Content starts

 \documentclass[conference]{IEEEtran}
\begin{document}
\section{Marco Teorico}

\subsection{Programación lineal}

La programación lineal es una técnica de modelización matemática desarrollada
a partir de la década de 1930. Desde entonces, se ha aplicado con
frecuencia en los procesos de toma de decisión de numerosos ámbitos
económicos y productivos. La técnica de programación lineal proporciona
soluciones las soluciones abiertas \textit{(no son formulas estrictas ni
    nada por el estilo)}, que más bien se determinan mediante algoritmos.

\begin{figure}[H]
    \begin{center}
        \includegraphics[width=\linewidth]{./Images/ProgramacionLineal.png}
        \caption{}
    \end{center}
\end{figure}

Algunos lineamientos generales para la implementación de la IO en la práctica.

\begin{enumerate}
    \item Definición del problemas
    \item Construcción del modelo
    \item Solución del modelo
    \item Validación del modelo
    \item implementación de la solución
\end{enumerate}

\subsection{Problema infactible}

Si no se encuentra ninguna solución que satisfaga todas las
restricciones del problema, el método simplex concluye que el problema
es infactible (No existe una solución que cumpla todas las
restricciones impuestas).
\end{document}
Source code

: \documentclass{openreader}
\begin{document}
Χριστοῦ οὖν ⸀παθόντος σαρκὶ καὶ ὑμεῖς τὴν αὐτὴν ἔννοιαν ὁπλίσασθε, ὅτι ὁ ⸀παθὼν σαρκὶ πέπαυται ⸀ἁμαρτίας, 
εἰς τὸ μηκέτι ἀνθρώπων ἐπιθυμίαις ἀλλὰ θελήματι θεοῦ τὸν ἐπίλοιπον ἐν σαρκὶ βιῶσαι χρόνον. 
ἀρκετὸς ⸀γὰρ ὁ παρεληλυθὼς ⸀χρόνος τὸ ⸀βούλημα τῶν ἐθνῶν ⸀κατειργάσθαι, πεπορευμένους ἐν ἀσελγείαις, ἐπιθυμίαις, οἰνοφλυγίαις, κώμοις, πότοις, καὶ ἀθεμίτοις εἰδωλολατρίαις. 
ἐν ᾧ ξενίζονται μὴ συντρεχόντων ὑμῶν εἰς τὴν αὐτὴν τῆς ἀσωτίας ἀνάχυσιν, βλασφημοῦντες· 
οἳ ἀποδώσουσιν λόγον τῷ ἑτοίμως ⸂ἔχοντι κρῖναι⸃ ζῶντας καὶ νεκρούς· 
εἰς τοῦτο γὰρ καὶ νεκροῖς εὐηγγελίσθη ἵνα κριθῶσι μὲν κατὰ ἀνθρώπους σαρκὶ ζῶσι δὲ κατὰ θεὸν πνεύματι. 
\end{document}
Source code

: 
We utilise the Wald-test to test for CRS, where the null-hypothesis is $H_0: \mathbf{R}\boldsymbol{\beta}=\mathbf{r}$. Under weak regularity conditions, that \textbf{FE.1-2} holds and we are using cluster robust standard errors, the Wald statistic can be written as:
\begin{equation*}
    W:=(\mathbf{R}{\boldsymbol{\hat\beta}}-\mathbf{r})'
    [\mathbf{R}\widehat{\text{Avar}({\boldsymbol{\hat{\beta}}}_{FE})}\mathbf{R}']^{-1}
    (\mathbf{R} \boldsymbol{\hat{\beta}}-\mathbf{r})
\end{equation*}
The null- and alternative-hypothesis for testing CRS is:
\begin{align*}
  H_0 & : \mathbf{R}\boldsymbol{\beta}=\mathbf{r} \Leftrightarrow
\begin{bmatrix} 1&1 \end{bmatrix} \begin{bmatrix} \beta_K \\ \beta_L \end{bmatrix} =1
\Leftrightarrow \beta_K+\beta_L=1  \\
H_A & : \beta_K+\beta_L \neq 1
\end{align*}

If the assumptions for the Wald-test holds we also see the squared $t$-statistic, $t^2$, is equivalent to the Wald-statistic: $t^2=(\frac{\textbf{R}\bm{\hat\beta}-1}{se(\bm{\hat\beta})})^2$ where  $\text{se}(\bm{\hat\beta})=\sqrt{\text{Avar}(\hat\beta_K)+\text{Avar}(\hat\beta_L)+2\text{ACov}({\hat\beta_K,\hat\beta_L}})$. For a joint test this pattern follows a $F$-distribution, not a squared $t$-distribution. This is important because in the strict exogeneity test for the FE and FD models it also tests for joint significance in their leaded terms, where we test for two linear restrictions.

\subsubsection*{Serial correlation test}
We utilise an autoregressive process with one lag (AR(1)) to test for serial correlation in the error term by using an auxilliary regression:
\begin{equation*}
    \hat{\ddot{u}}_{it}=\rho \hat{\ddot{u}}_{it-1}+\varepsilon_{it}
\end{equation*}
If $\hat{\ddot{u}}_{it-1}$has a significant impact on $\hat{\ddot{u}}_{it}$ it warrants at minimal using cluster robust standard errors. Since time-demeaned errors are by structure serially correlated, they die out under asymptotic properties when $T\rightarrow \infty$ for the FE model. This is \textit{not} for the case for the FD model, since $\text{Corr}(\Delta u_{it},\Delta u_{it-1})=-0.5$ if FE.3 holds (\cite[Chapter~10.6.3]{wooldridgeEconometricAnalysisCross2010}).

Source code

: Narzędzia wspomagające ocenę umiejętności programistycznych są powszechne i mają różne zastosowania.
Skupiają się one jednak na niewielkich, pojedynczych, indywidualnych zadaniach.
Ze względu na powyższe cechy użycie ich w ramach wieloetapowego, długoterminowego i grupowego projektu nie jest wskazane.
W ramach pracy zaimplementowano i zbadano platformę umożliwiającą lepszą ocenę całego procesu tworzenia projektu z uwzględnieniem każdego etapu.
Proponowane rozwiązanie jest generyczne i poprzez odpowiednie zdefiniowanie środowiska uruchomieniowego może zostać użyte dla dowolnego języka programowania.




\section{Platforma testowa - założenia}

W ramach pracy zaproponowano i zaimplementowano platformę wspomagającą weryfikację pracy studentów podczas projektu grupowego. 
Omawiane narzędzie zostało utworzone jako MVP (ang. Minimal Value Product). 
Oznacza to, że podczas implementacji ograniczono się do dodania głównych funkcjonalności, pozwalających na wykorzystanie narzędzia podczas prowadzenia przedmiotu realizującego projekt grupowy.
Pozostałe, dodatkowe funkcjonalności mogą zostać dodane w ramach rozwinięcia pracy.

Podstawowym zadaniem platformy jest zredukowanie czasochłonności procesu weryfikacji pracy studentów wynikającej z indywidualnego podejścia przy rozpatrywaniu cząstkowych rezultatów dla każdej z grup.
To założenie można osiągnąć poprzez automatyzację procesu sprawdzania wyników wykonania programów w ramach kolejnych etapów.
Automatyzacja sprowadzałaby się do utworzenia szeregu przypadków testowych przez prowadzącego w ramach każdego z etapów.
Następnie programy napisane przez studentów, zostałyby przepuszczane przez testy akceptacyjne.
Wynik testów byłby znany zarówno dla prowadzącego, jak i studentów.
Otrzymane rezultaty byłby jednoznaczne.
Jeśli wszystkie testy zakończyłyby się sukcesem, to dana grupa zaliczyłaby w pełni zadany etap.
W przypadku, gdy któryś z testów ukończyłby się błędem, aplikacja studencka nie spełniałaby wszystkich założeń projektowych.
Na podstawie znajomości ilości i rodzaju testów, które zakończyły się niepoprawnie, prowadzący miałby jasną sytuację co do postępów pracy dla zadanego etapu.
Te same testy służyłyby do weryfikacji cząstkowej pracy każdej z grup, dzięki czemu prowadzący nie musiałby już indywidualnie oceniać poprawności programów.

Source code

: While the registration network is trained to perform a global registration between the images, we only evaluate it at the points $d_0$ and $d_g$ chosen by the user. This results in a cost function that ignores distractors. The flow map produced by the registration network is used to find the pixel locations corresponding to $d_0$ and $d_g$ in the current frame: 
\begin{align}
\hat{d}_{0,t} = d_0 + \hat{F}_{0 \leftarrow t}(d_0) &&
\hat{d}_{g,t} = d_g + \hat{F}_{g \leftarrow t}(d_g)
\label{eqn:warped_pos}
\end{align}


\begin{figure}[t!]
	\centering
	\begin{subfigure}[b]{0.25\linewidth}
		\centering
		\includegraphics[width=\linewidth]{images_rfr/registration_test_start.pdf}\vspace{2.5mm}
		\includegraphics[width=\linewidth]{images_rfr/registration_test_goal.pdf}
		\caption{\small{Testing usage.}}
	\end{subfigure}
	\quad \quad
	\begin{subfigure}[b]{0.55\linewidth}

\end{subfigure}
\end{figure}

Content ends

Problem to solve: The word "platformę" may appear in several lines of the data; copy every line where it does.

Answer area:
W ramach pracy zaimplementowano i zbadano platformę umożliwiającą lepszą ocenę całego procesu tworzenia projektu z uwzględnieniem każdego etapu.
W ramach pracy zaproponowano i zaimplementowano platformę wspomagającą weryfikację pracy studentów podczas projektu grupowego. 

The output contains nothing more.